Two of her three children have joined the family business and now a grandson is studying for his licence.

The visitors to the Forest Hill house are taken with the dramatic staircase lined in leather. An American agent with a heavy Southern drawl says the modern decor "is not my cup of tea."

"But every house has a buyer," she continues. "Someone will find this exactly right."

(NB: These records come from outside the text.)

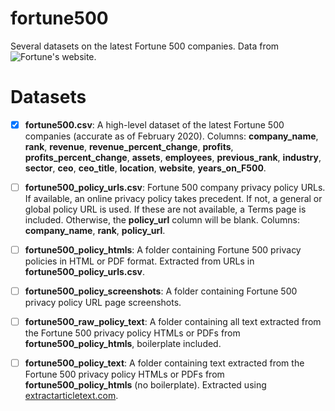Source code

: # fortune500

Several datasets on the latest Fortune 500 companies. Data from ![Fortune's website](https://fortune.com/fortune500/2019/search/).

# Datasets

- [x] **fortune500.csv**: A high-level dataset of the latest Fortune 500 companies (accurate as of February 2020). Columns: **company_name**, **rank**, **revenue**, **revenue_percent_change**, **profits**, **profits_percent_change**, **assets**, **employees**, **previous_rank**, **industry**, **sector**, **ceo**, **ceo_title**, **location**,	**website**, **years_on_F500**.

- [ ] **fortune500_policy_urls.csv**: Fortune 500 company privacy policy URLs. If available, an online privacy policy takes precedent. If not, a general or global policy URL is used. If these are not available, a Terms page is included. Otherwise, the **policy_url** column will be blank. Columns: **company_name**, **rank**, **policy_url**. 

- [ ] **fortune500_policy_htmls**: A folder containing Fortune 500 privacy policies in HTML or PDF format. Extracted from URLs in **fortune500_policy_urls.csv**.

- [ ] **fortune500_policy_screenshots**: A folder containing Fortune 500 privacy policy URL page screenshots.

- [ ] **fortune500_raw_policy_text**: A folder containing all text extracted from the Fortune 500 privacy policy HTMLs or PDFs from **fortune500_policy_htmls**, boilerplate included.

- [ ] **fortune500_policy_text**: A folder containing text extracted from the Fortune 500 privacy policy HTMLs or PDFs from **fortune500_policy_htmls** (no boilerplate). Extracted using [extractarticletext.com](https://extractarticletext.com).
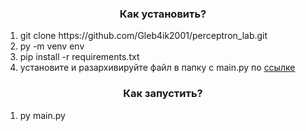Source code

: <h3 style="text-align: center;">Как установить?</h3>
    <ol>
        <li>git clone https://github.com/Gleb4ik2001/perceptron_lab.git</li>
        <li>py -m venv env</li>
        <li>pip install -r requirements.txt</li>
        <li>установите и разархивируйте файл в папку с main.py по <a href='https://github.com/mnielsen/neural-networks-and-deep-learning/blob/master/data/mnist.pkl.gz'> ссылке</a> </li>
    </ol>

<h3 style="text-align: center;">Как запустить?</h3>
    <ol>
        <li>py main.py</li>
    </ol>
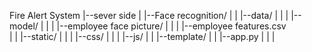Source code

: Fire Alert System
|--sever side
|   |--Face recognition/
|   |    |--data/
|   |    |   |--model/
|   |    |   |--employee face picture/
|   |    |   |--employee features.csv    
|   |    |--static/
|   |    |   |--css/
|   |    |   |--js/
|   |    |--template/
|   |    |--app.py
|
|
|
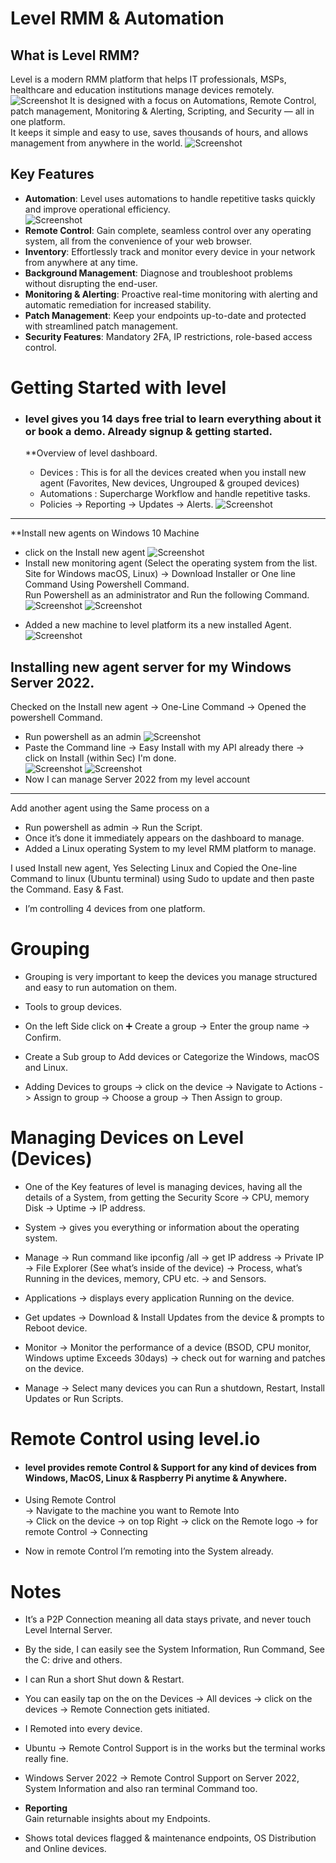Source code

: # Level RMM & Automation

## What is Level RMM?
Level is a modern RMM platform that helps IT professionals, MSPs, healthcare and education institutions manage devices remotely.  
![Screenshot](images/screenshot702.jpg)
It is designed with a focus on Automations, Remote Control, patch management, Monitoring & Alerting, Scripting, and Security — all in one platform.  
It keeps it simple and easy to use, saves thousands of hours, and allows management from anywhere in the world.
![Screenshot](images/screenshot703.jpg)

## Key Features
- **Automation**: Level uses automations to handle repetitive tasks quickly and improve operational efficiency.  
![Screenshot](images/screenshot704.jpg)
- **Remote Control**: Gain complete, seamless control over any operating system, all from the convenience of your web browser.  
- **Inventory**: Effortlessly track and monitor every device in your network from anywhere at any time.  
- **Background Management**: Diagnose and troubleshoot problems without disrupting the end-user.  
- **Monitoring & Alerting**: Proactive real-time monitoring with alerting and automatic remediation for increased stability.  
- **Patch Management**: Keep your endpoints up-to-date and protected with streamlined patch management.  
- **Security Features**: Mandatory 2FA, IP restrictions, role-based access control.  
# Getting Started with level

* ### level gives you 14 days free trial to learn everything about it or book a demo. Already signup & getting started.

  **Overview of level dashboard.
  - Devices : This is for all the devices created when you install new agent (Favorites, New devices, Ungrouped & grouped devices)
  - Automations : Supercharge Workflow and handle repetitive tasks.
  - Policies -> Reporting -> Updates -> Alerts.
![Screenshot](images/screenshot799.jpg)
---

**Install new agents on Windows 10 Machine
* click on the Install new agent 
![Screenshot](images/screenshot707.jpg)
* Install new monitoring agent (Select the operating system from the list. Site for Windows macOS, Linux) -> Download Installer or One line Command Using Powershell Command.  
  Run Powershell as an administrator and Run the following Command.
![Screenshot](images/screenshot708.jpg)
![Screenshot](images/screenshot706.jpg)
- Added a new machine to level platform its a new installed Agent.
![Screenshot](images/screenshot705.jpg)

## Installing new agent server for my Windows Server 2022. 

  Checked on the Install new agent -> One-Line Command -> Opened the powershell Command.  
* Run powershell as an admin 
![Screenshot](images/screenshot711.jpg)
* Paste the Command line -> Easy Install with my API already there -> click on Install (within Sec) I'm done.  
![Screenshot](images/screenshot712.jpg)
![Screenshot](images/screenshot714.jpg)
* Now I can manage Server 2022 from my level account
---

Add another agent using the Same process on a
* Run powershell as admin -> Run the Script.  
* Once it’s done it immediately appears on the dashboard to manage.  
* Added a Linux operating System to my level RMM platform to manage.  

 I used Install new agent, Yes Selecting Linux and Copied the One-line Command to linux (Ubuntu terminal) using Sudo to update and then paste the Command. Easy & Fast.  

* I’m controlling 4 devices from one platform.  

# Grouping

* Grouping is very important to keep the devices you manage structured and easy to run automation on them.  
* Tools to group devices.  
* On the left Side click on ➕ Create a group -> Enter the group name -> Confirm.  

* Create a Sub group to Add devices or Categorize the Windows, macOS and Linux.  

* Adding Devices to groups -> click on the device -> Navigate to Actions -> Assign to group -> Choose a group -> Then Assign to group.  

# Managing Devices on Level (Devices)

* One of the Key features of level is managing devices, having all the details of a System, from getting the Security Score -> CPU, memory Disk -> Uptime -> IP address.

* System -> gives you everything or information about the operating system.  

* Manage -> Run command like ipconfig /all -> get IP address -> Private IP -> File Explorer (See what’s inside of the device) -> Process, what’s Running in the devices, memory, CPU etc. -> and Sensors.  

* Applications -> displays every application Running on the device.  

* Get updates -> Download & Install Updates from the device & prompts to Reboot device.  

* Monitor -> Monitor the performance of a device (BSOD, CPU monitor, Windows uptime Exceeds 30days) -> check out for warning and patches on the device.  

* Manage -> Select many devices you can Run a shutdown, Restart, Install Updates or Run Scripts.  

# Remote Control using level.io

* #### level provides remote Control & Support for any kind of devices from Windows, MacOS, Linux & Raspberry Pi anytime & Anywhere.  

* Using Remote Control  
  -> Navigate to the machine you want to Remote Into  
  -> Click on the device -> on top Right -> click on the Remote logo -> for remote Control -> Connecting  

* Now in remote Control I’m remoting into the System already.
# Notes

- It’s a P2P Connection meaning all data stays private, and never touch Level Internal Server.  
- By the side, I can easily see the System Information, Run Command, See the C: drive and others. 
- I can Run a short Shut down & Restart.  

- You can easily tap on the on the Devices → All devices → click on the devices → Remote Connection gets initiated.  

- I Remoted into every device.  

- Ubuntu → Remote Control Support is in the works but the terminal works really fine.  

- Windows Server 2022 → Remote Control Support on Server 2022, System Information and also ran terminal Command too.  

- **Reporting**  
  Gain returnable insights about my Endpoints.  

- Shows total devices flagged & maintenance endpoints, OS Distribution and Online devices.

Ms. Kalles says her goodbyes and slips into the back of the car. On the drive to Moore Park, she is negotiating by phone with an agent representing buyers for one of her listings.

They were on the verge of signing a deal when they suddenly began to waver. Ms. Kalles is sure they will go through with the purchase if they see the house one more time. While she waits for a call back from the seller, she arrives at 120 Inglewood Dr. for her third open house of the day.

The house with an asking price of $14.8-million is described as a "landmark stone mansion" with the grace of a bygone era. Set on 2.4 acres, the house backs onto a ravine.

"Isn't this magnificent?" Ms. Kalles says, leading visitors into the grand living room with a vaulted and beamed ceiling 18-feet high. "This is the reason I never get tired of it," she says of her decades in the business.

Another reason, she says, is the relationships she has formed. She keeps in touch with clients and goes on to sell to their children and grandchildren.

At the real estate conference, Ms. Kalles participated in a round table with other high-powered agents.

Each speaker was asked to describe their "magic bullet" for success.

Some pointed to their use of social media, but she has never taken to Facebook or Twitter. She was taken aback when she had a small group over to her home for dinner and an agent from Miami posted a photo of her dining room table on Instagram.

"I'm so private," Ms. Kalles says with a gasp.

She says she has only one secret weapon, and that's her ability to form relationships. Many agents go to an interview armed with all of their statistics and marketing materials in order to impress the homeowner with their success, she says.

Ms. Kalles doesn't spend much time selling herself. Less successful agents often don't spend enough time listening, in her opinion.

"They don't take the time to find out what the client is looking for."

As she winds up her tour and says goodbye to the departing agents, she's preparing to race downtown to meet the buyers with cold feet.

Ms. Kalles says the U.S.-based and overseas agents will return to their home base and, she hopes, mull over the properties on the tour.

"Each one is completely different.

That's why I wanted them to see all three."

Ms. Kalles points out that, by some rankings, Toronto is the fourth most livable city in the world. She often takes jaunts to New York and has visited many cities in Europe and Asia but increasingly she's staying close to home. She recently cancelled a trip to Venice so she could be home for the medical school graduation of one of her nine grandchildren.

"I travel," she says. "When I come back, I like my life in Toronto."

Associated Graphic

'Isn't this magnificent? This is the reason I never get tired of' the real estate business, Elise Kalles says of the home at 120 Inglewood Dr. that she has co-listed with fellow Kalles Real Estate agent Aaron Gonsenhauser, above. It was one of three grand Toronto homes she recently showed to visiting agents.